He unfolded the paper swan she’d found in Lewis’s hotel room, smoothed it out, and started to remake it, his hands trembling. He knew how that swan had got there, and it terrified him.
‘Aidan?’ Mandy again. With an effort, he pulled himself together and went into the office she shared with Trev.
Mark Savage grinned out from Mandy’s computer screen. Aidan took the seat in front of the screen, Mandy beside him. Trev and Andy had already pulled up chairs and loomed behind him. What a bunch they were, he thought. Andy, Mandy and Trev, like characters in an Enid Blyton book. Three go mad in a trench. Four, he corrected himself, ruefully.
‘Lisa got fed up waiting around. She’s gone shopping,’ Mandy said. ‘Shall I phone her mobile and get her to come back?’
‘No, this has nothing to do with her,’ Aidan said. Let her keep away as long as possible. He couldn’t bear to be around her right now.
‘She did take the samples,’ Trev commented. ‘Shame for her to miss the results.’
‘You can fill her in when she gets back. We could’ve taken those samples, it’s just that she looked better on TV,’ Aidan said, hoping the bitterness in his voice wasn’t as stark to them as it sounded in his own ears. ‘We found the skeleton, remember? And we excavated it. As far as I’m concerned, this is Cultural Heritage business and Lisa is a paid outside contractor.’
‘You two had a tiff?’ Trev asked.
‘Let’s get on with it, shall we?’ Aidan clicked on the button to unmute the sound. ‘Afternoon, Mark, you guys don’t hang around, do you?’
‘Not when we’re paid to rush a job through,’ Mark said. ‘Samples couriered here by a biker in leathers, and orders to turn it round soon as. I worked all night on this and it’s going to cost you. You lot robbed a bank?’
‘TV company funding,’ Aidan said. ‘They want everything yesterday so they can film it and move onto something more interesting.’
‘They had a druid on standby,’ Mandy added, muscling in at the side of the screen.
Mark pulled a face. ‘OK, well I can’t help you with anything like that, but I can give you some stark scientific findings if that’s not too boring.’
‘Go ahead.’ Aidan opened his notebook and uncapped his fountain pen. He wrote ‘Isotope analysis’ across the top of the page in blue-black script.
Mark consulted his notes. ‘The isotope samples show some interesting patterns. I’ve created a graph which I’ll email over to Mandy when we finish up here, but there’s evidence of malnourishment in his early years. A very poor diet, mostly grains and little protein. The isotopes indicate he was brought up in central England.’
‘Which is where we excavated the skeleton,’ Andy chipped in from the back row.
‘And then it gets interesting,’ Mark said, ‘because it seems his diet took a sudden turn for the better. More protein, for a start.’
‘What type?’
‘Animal.

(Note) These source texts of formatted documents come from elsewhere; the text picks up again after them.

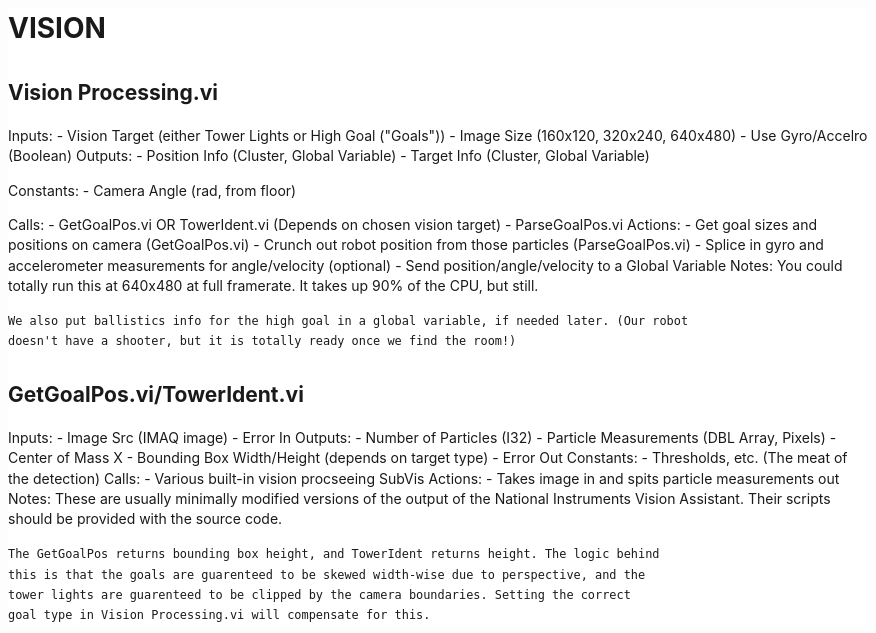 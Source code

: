 VISION
========		

Vision Processing.vi
-----
Inputs:
	- Vision Target (either Tower Lights or High Goal ("Goals"))
	- Image Size (160x120, 320x240, 640x480)
	- Use Gyro/Accelro (Boolean)
Outputs:
	- Position Info (Cluster, Global Variable)
	- Target Info (Cluster, Global Variable)

Constants:
	- Camera Angle (rad, from floor)

Calls:
	- GetGoalPos.vi OR TowerIdent.vi (Depends on chosen vision target)
	- ParseGoalPos.vi
Actions:
	- Get goal sizes and positions on camera (GetGoalPos.vi)
	- Crunch out robot position from those particles (ParseGoalPos.vi)
	- Splice in gyro and accelerometer measurements for angle/velocity (optional)
	- Send position/angle/velocity to a Global Variable
Notes:
	You could totally run this at 640x480 at full framerate. It takes up 90% of the CPU, but still.

	We also put ballistics info for the high goal in a global variable, if needed later. (Our robot
	doesn't have a shooter, but it is totally ready once we find the room!)

GetGoalPos.vi/TowerIdent.vi
-----
Inputs:
	- Image Src (IMAQ image)
	- Error In
Outputs:
	- Number of Particles (I32)
	- Particle Measurements (DBL Array, Pixels)
		- Center of Mass X
		- Bounding Box Width/Height (depends on target type)
	- Error Out
Constants:
	- Thresholds, etc. (The meat of the detection)
Calls:
	- Various built-in vision procseeing SubVis
Actions:
	- Takes image in and spits particle measurements out
Notes:
	These are usually minimally modified versions of the output of the National Instruments
	Vision Assistant. Their scripts should be provided with the source code.

	The GetGoalPos returns bounding box height, and TowerIdent returns height. The logic behind
	this is that the goals are guarenteed to be skewed width-wise due to perspective, and the
	tower lights are guarenteed to be clipped by the camera boundaries. Setting the correct
	goal type in Vision Processing.vi will compensate for this.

And grains, from the same area, central England.’
‘Approximate age?’
Mark sucked his teeth. ‘Difficult to say with accuracy, but I’d guess very early childhood was impoverished, then around seven to twelve, give or take a few years, he got better fed.’
‘And after that?’
‘A very good diet: fish and meat protein, dairy products, and lots of grains.’
‘Central England again?’
‘No, he was eating a Mediterranean diet, and the isotopes point to a variety of areas in the Mediterranean and Middle East.’
‘What?’
‘He got about, your chap. He was moving around the Med for about twenty years or more.’
Aidan scribbled a note. ‘When did he leave England?’

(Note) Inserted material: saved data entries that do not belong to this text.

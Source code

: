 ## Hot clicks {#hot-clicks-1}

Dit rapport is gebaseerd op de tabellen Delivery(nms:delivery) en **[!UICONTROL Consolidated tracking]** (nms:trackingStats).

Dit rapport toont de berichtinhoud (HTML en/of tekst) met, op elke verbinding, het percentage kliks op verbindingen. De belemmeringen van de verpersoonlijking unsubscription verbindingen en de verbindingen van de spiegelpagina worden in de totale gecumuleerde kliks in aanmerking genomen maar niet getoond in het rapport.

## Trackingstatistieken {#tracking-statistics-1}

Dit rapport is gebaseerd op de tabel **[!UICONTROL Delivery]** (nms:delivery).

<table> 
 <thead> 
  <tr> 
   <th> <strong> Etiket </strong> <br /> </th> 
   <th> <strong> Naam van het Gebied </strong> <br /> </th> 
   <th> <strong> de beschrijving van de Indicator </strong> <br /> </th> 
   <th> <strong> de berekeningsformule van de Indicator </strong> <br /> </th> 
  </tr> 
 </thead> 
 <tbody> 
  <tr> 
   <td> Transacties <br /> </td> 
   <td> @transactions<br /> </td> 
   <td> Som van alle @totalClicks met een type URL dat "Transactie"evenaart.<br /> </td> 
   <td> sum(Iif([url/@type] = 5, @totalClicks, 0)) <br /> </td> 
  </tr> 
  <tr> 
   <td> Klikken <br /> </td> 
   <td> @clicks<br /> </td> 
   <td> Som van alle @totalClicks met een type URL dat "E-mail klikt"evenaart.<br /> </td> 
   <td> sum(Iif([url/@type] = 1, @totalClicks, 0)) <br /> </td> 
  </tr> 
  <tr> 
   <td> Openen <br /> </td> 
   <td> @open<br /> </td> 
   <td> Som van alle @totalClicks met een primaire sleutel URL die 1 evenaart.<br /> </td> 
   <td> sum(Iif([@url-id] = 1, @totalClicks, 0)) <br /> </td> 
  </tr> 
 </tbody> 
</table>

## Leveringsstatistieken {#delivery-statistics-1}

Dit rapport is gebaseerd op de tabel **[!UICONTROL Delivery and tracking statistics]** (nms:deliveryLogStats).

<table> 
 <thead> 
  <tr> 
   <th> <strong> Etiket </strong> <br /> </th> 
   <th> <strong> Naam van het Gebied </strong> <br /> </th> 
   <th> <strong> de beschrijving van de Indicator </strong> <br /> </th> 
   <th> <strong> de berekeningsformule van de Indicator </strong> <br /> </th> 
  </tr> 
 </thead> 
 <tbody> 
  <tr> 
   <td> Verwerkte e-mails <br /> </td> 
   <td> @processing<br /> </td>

‘The isotopes suggest he was in his late teens,’ Mark said.
‘Anything else?’
‘Yes, something rather horrible,’ Mark said. ‘Hope you’re not about to have your tea, but there’s some evidence of periods of starvation and they correspond with particular proteins. Rodent, to be precise.’ Mark paused. ‘Your monk – if he was a monk – had periods of intense starvation, which he eased by eating rats.’

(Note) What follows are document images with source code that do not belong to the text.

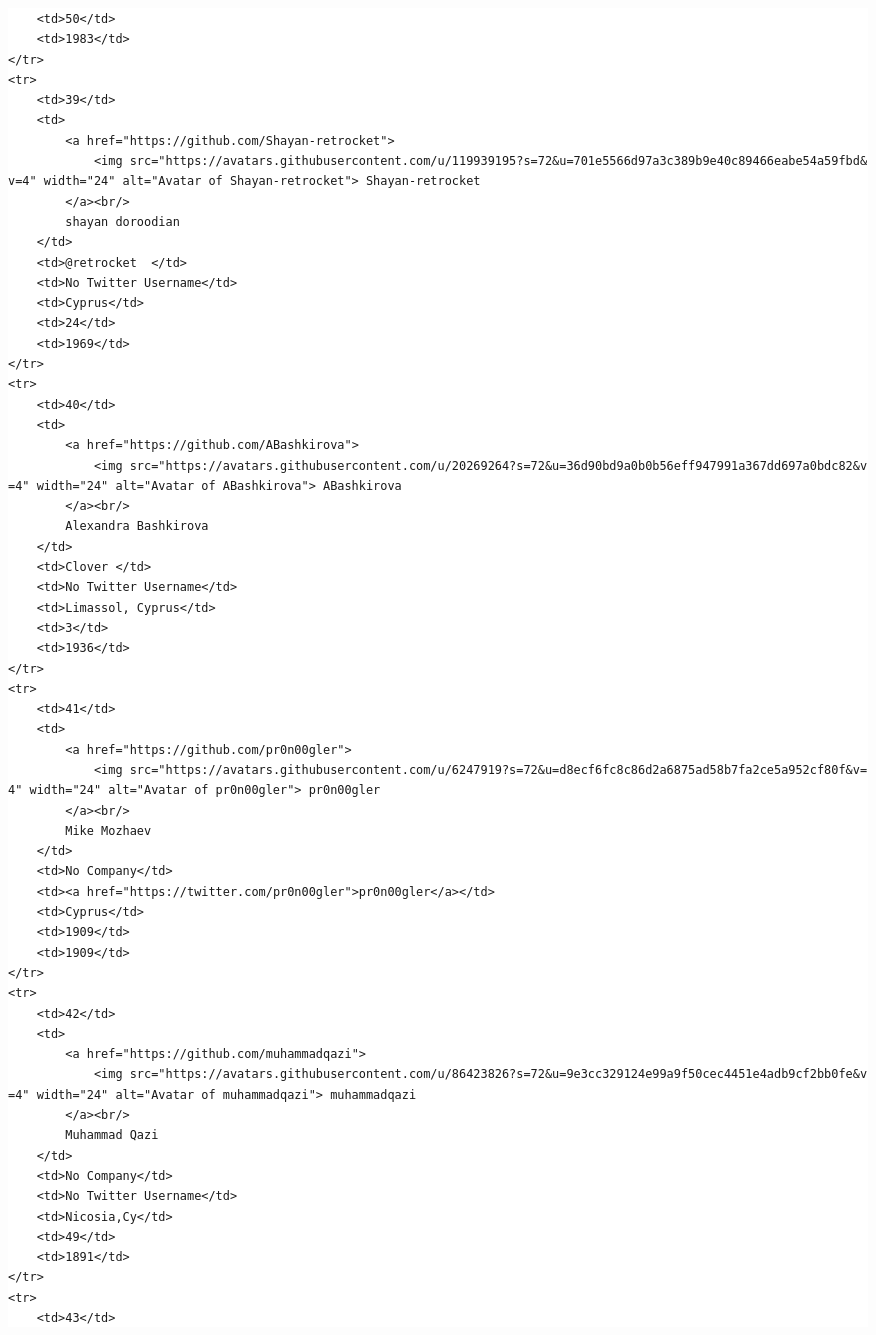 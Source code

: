 		<td>50</td>
		<td>1983</td>
	</tr>
	<tr>
		<td>39</td>
		<td>
			<a href="https://github.com/Shayan-retrocket">
				<img src="https://avatars.githubusercontent.com/u/119939195?s=72&u=701e5566d97a3c389b9e40c89466eabe54a59fbd&v=4" width="24" alt="Avatar of Shayan-retrocket"> Shayan-retrocket
			</a><br/>
			shayan doroodian
		</td>
		<td>@retrocket  </td>
		<td>No Twitter Username</td>
		<td>Cyprus</td>
		<td>24</td>
		<td>1969</td>
	</tr>
	<tr>
		<td>40</td>
		<td>
			<a href="https://github.com/ABashkirova">
				<img src="https://avatars.githubusercontent.com/u/20269264?s=72&u=36d90bd9a0b0b56eff947991a367dd697a0bdc82&v=4" width="24" alt="Avatar of ABashkirova"> ABashkirova
			</a><br/>
			Alexandra Bashkirova
		</td>
		<td>Clover </td>
		<td>No Twitter Username</td>
		<td>Limassol, Cyprus</td>
		<td>3</td>
		<td>1936</td>
	</tr>
	<tr>
		<td>41</td>
		<td>
			<a href="https://github.com/pr0n00gler">
				<img src="https://avatars.githubusercontent.com/u/6247919?s=72&u=d8ecf6fc8c86d2a6875ad58b7fa2ce5a952cf80f&v=4" width="24" alt="Avatar of pr0n00gler"> pr0n00gler
			</a><br/>
			Mike Mozhaev
		</td>
		<td>No Company</td>
		<td><a href="https://twitter.com/pr0n00gler">pr0n00gler</a></td>
		<td>Cyprus</td>
		<td>1909</td>
		<td>1909</td>
	</tr>
	<tr>
		<td>42</td>
		<td>
			<a href="https://github.com/muhammadqazi">
				<img src="https://avatars.githubusercontent.com/u/86423826?s=72&u=9e3cc329124e99a9f50cec4451e4adb9cf2bb0fe&v=4" width="24" alt="Avatar of muhammadqazi"> muhammadqazi
			</a><br/>
			Muhammad Qazi
		</td>
		<td>No Company</td>
		<td>No Twitter Username</td>
		<td>Nicosia,Cy</td>
		<td>49</td>
		<td>1891</td>
	</tr>
	<tr>
		<td>43</td>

He paused while general exclamations of disgust echoed round the room.
‘Any idea of the age of the skeleton?’ Aidan asked, trying not to think of the roast beef and horseradish sandwich waiting for him in the staff fridge.
‘Based on the isotopes and matching them with confirmed patterns on our database, your chap died around the mid sixteenth century.’
‘That’s great, Mark,’ Aidan said. After some archaeological chit-chat he left Mandy to arrange to get the graphs and written report from Mark’s lab, and went into the staff kitchen. He chucked the roast beef sandwich in the bin, switched on the kettle and hunted around for a clean mug.
Earl Grey tea, no milk, no sugar. Just as he was savouring the fragrant scent, Trev bustled in and shut the door behind him.
‘What’s with you and sticky-knickers?’ he said.
‘Who?’
‘Lisa. What’s going on?’
‘I know her from university,’ Aidan said.
‘And you two got jiggy?’ Trev made a skiing-thrusting action.
‘Trev!’ He took a sip of his tea and hoped he didn’t look as embarrassed as he felt. ‘We dated at uni. And now she’s trying to make trouble between me and Eden.’
‘Eden could take her, no problem. Let me know when the fight starts, I’ll sell tickets.’
‘Lisa doesn’t do outright hostility; she prefers the insidious route to get what she wants.’
‘But if you’re not interested in her, then she’s got nothing on you,’ Trev said. ‘You’re not interested, are you?’
Aidan ran his hand through his hair. ‘Of course not.’
‘Then tell her to piss off. You’ve got a great girl there in Eden. Keeps on tripping over dead ’uns for us to investigate. Don’t mess that up.’
Despite everything, Aidan smiled at Trev’s priorities. ‘Thanks, Trev.’
‘One broken heart round here is more than enough.’
‘What are you talking about?’
‘Mandy. In love.’ Trev rolled his eyes.
‘With me?’ Aidan was horrified.
‘No, you sad bastard. Some bloke she was seeing. Dumped her, poor cow.’ Trev shook his head. ‘She’s pretty cut up about it.’
‘Hell, I never realised.’
‘Well, you’re not exactly good with women, are you?’ Trev said. ‘I’ve told her to get out there and find a new bloke.’ He paused and an evangelical light came into his eyes. ‘Hey! Why don’t we fix her up with Mark Savage?’
‘Or we could just mind our own business.’ That was the last thing he needed: Mandy mooning about in love with the guy who ran their lab tests, then snarky emails and huffing on both sides when it all went pear-shaped.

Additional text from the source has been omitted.